## Exercise aim
Please repeat the listing below in its entirety, exactly.

## Recorded data
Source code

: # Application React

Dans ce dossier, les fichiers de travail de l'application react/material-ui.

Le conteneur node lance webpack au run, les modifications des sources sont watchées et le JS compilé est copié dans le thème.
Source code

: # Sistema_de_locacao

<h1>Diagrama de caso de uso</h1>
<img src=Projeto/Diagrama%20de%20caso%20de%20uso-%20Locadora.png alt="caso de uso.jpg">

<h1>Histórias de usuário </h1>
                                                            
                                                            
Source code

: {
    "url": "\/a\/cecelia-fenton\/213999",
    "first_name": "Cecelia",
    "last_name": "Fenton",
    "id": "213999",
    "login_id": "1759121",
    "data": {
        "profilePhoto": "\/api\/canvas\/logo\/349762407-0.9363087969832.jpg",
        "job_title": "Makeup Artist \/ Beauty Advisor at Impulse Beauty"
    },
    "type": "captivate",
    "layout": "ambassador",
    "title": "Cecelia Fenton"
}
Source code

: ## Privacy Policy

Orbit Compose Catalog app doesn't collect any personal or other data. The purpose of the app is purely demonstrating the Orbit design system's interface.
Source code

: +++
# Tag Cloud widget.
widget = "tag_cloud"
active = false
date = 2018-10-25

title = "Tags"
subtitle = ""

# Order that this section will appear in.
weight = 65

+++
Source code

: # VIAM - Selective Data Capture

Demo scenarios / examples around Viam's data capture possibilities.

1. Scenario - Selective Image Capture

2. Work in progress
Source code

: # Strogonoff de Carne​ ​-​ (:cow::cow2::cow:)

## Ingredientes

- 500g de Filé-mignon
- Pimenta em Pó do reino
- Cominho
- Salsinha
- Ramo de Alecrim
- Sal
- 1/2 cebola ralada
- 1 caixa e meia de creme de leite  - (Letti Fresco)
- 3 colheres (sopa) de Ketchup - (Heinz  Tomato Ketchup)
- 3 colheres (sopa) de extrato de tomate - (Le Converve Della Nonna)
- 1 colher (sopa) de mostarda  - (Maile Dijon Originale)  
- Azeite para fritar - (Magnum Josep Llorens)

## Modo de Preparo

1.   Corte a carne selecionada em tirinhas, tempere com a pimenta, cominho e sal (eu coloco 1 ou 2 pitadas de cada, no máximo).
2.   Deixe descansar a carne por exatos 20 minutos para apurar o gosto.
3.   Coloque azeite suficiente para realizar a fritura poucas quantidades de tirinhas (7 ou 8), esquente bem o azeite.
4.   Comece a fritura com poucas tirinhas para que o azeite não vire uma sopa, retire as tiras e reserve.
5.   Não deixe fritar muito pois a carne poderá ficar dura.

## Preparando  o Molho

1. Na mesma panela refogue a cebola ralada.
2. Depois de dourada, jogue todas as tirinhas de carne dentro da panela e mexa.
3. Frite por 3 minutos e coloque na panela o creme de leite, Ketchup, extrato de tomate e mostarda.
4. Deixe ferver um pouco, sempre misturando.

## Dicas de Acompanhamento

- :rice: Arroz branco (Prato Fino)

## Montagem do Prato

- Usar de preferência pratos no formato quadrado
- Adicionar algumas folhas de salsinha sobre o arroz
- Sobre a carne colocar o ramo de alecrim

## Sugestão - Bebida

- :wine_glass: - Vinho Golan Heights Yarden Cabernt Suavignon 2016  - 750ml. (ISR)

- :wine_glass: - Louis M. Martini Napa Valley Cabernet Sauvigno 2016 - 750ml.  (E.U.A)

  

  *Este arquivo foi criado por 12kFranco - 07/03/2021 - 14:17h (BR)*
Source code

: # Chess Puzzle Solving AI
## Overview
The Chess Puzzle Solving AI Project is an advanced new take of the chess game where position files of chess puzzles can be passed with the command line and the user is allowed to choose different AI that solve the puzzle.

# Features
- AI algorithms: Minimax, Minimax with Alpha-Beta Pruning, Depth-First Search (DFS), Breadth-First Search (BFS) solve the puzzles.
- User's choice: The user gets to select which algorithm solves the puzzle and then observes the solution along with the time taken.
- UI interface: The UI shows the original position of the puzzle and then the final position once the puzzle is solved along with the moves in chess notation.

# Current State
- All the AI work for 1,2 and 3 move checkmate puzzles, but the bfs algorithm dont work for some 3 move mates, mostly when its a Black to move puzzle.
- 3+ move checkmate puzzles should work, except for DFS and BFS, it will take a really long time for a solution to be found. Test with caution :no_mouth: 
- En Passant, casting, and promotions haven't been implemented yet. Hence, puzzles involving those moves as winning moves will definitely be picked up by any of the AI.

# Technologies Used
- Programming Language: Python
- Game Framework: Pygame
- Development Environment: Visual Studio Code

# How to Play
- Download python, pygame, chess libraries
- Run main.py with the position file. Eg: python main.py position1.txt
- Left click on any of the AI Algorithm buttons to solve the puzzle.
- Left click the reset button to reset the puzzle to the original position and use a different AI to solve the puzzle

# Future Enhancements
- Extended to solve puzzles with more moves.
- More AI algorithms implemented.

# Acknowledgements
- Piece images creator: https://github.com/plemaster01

## Answer to this problem
Source code

: # Application React

Dans ce dossier, les fichiers de travail de l'application react/material-ui.

Le conteneur node lance webpack au run, les modifications des sources sont watchées et le JS compilé est copié dans le thème.
Source code

: # Sistema_de_locacao

<h1>Diagrama de caso de uso</h1>
<img src=Projeto/Diagrama%20de%20caso%20de%20uso-%20Locadora.png alt="caso de uso.jpg">

<h1>Histórias de usuário </h1>
                                                            
                                                            
Source code

: {
    "url": "\/a\/cecelia-fenton\/213999",
    "first_name": "Cecelia",
    "last_name": "Fenton",
    "id": "213999",
    "login_id": "1759121",
    "data": {
        "profilePhoto": "\/api\/canvas\/logo\/349762407-0.9363087969832.jpg",
        "job_title": "Makeup Artist \/ Beauty Advisor at Impulse Beauty"
    },
    "type": "captivate",
    "layout": "ambassador",
    "title": "Cecelia Fenton"
}
Source code

: ## Privacy Policy

Orbit Compose Catalog app doesn't collect any personal or other data. The purpose of the app is purely demonstrating the Orbit design system's interface.
Source code

: +++
# Tag Cloud widget.
widget = "tag_cloud"
active = false
date = 2018-10-25

title = "Tags"
subtitle = ""

# Order that this section will appear in.
weight = 65

+++
Source code

: # VIAM - Selective Data Capture

Demo scenarios / examples around Viam's data capture possibilities.

1. Scenario - Selective Image Capture

2. Work in progress
Source code

: # Strogonoff de Carne​ ​-​ (:cow::cow2::cow:)

## Ingredientes

- 500g de Filé-mignon
- Pimenta em Pó do reino
- Cominho
- Salsinha
- Ramo de Alecrim
- Sal
- 1/2 cebola ralada
- 1 caixa e meia de creme de leite  - (Letti Fresco)
- 3 colheres (sopa) de Ketchup - (Heinz  Tomato Ketchup)
- 3 colheres (sopa) de extrato de tomate - (Le Converve Della Nonna)
- 1 colher (sopa) de mostarda  - (Maile Dijon Originale)  
- Azeite para fritar - (Magnum Josep Llorens)

## Modo de Preparo

1.   Corte a carne selecionada em tirinhas, tempere com a pimenta, cominho e sal (eu coloco 1 ou 2 pitadas de cada, no máximo).
2.   Deixe descansar a carne por exatos 20 minutos para apurar o gosto.
3.   Coloque azeite suficiente para realizar a fritura poucas quantidades de tirinhas (7 ou 8), esquente bem o azeite.
4.   Comece a fritura com poucas tirinhas para que o azeite não vire uma sopa, retire as tiras e reserve.
5.   Não deixe fritar muito pois a carne poderá ficar dura.

## Preparando  o Molho

1. Na mesma panela refogue a cebola ralada.
2. Depois de dourada, jogue todas as tirinhas de carne dentro da panela e mexa.
3. Frite por 3 minutos e coloque na panela o creme de leite, Ketchup, extrato de tomate e mostarda.
4. Deixe ferver um pouco, sempre misturando.

## Dicas de Acompanhamento

- :rice: Arroz branco (Prato Fino)

## Montagem do Prato

- Usar de preferência pratos no formato quadrado
- Adicionar algumas folhas de salsinha sobre o arroz
- Sobre a carne colocar o ramo de alecrim

## Sugestão - Bebida

- :wine_glass: - Vinho Golan Heights Yarden Cabernt Suavignon 2016  - 750ml. (ISR)

- :wine_glass: - Louis M. Martini Napa Valley Cabernet Sauvigno 2016 - 750ml.  (E.U.A)

  

  *Este arquivo foi criado por 12kFranco - 07/03/2021 - 14:17h (BR)*
Source code

: # Chess Puzzle Solving AI
## Overview
The Chess Puzzle Solving AI Project is an advanced new take of the chess game where position files of chess puzzles can be passed with the command line and the user is allowed to choose different AI that solve the puzzle.

# Features
- AI algorithms: Minimax, Minimax with Alpha-Beta Pruning, Depth-First Search (DFS), Breadth-First Search (BFS) solve the puzzles.
- User's choice: The user gets to select which algorithm solves the puzzle and then observes the solution along with the time taken.
- UI interface: The UI shows the original position of the puzzle and then the final position once the puzzle is solved along with the moves in chess notation.

# Current State
- All the AI work for 1,2 and 3 move checkmate puzzles, but the bfs algorithm dont work for some 3 move mates, mostly when its a Black to move puzzle.
- 3+ move checkmate puzzles should work, except for DFS and BFS, it will take a really long time for a solution to be found. Test with caution :no_mouth: 
- En Passant, casting, and promotions haven't been implemented yet. Hence, puzzles involving those moves as winning moves will definitely be picked up by any of the AI.

# Technologies Used
- Programming Language: Python
- Game Framework: Pygame
- Development Environment: Visual Studio Code

# How to Play
- Download python, pygame, chess libraries
- Run main.py with the position file. Eg: python main.py position1.txt
- Left click on any of the AI Algorithm buttons to solve the puzzle.
- Left click the reset button to reset the puzzle to the original position and use a different AI to solve the puzzle

# Future Enhancements
- Extended to solve puzzles with more moves.
- More AI algorithms implemented.

# Acknowledgements
- Piece images creator: https://github.com/plemaster01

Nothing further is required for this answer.